Starting with the line that contains "This is 4th", copy every remaining line of the data below exactly, the last one included.

------------------------------------------------------------------------

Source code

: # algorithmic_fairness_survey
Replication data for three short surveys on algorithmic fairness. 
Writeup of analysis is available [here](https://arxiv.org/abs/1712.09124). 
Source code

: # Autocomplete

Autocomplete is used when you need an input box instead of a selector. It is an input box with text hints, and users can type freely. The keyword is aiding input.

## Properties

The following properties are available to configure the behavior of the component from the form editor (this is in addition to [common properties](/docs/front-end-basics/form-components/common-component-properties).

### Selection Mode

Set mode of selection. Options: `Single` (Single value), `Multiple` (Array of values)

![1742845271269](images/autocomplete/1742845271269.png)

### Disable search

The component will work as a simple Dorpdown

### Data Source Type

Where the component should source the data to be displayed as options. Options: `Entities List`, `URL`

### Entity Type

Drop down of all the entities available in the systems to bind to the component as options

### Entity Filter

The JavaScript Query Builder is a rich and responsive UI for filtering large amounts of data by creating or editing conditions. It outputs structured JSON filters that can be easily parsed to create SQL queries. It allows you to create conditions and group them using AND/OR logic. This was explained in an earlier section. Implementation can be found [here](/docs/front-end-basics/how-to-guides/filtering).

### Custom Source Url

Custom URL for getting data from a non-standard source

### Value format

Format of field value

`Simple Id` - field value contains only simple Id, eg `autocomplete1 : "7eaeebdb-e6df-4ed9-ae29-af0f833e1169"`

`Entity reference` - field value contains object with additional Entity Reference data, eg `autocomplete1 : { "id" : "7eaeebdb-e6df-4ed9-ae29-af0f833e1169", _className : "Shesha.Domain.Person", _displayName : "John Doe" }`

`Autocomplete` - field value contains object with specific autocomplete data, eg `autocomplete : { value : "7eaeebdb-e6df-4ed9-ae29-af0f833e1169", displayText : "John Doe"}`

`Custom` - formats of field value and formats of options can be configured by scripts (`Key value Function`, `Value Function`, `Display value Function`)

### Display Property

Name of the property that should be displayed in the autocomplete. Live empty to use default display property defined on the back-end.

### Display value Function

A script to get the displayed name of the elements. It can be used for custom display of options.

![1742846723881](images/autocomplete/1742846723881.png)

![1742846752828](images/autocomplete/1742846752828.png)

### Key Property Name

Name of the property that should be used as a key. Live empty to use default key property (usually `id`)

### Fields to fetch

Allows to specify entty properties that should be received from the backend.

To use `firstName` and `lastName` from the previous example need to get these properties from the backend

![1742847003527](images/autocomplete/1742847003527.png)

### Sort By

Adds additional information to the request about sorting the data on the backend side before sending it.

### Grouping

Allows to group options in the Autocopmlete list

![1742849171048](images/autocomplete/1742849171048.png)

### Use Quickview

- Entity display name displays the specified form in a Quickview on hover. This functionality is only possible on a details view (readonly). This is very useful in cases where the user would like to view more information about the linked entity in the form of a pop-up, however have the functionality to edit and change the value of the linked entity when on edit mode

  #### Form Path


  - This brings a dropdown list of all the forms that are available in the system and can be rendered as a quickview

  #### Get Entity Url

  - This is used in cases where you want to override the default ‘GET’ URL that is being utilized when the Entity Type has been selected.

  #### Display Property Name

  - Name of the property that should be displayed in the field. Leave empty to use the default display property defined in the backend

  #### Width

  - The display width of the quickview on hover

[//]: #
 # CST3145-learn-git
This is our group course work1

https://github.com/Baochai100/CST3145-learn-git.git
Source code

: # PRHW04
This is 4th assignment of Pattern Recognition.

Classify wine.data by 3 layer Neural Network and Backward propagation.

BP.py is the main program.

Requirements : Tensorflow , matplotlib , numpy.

------------------------------------------------------------------------

◆ ANSWER:
This is 4th assignment of Pattern Recognition.

Classify wine.data by 3 layer Neural Network and Backward propagation.

BP.py is the main program.

Requirements : Tensorflow , matplotlib , numpy.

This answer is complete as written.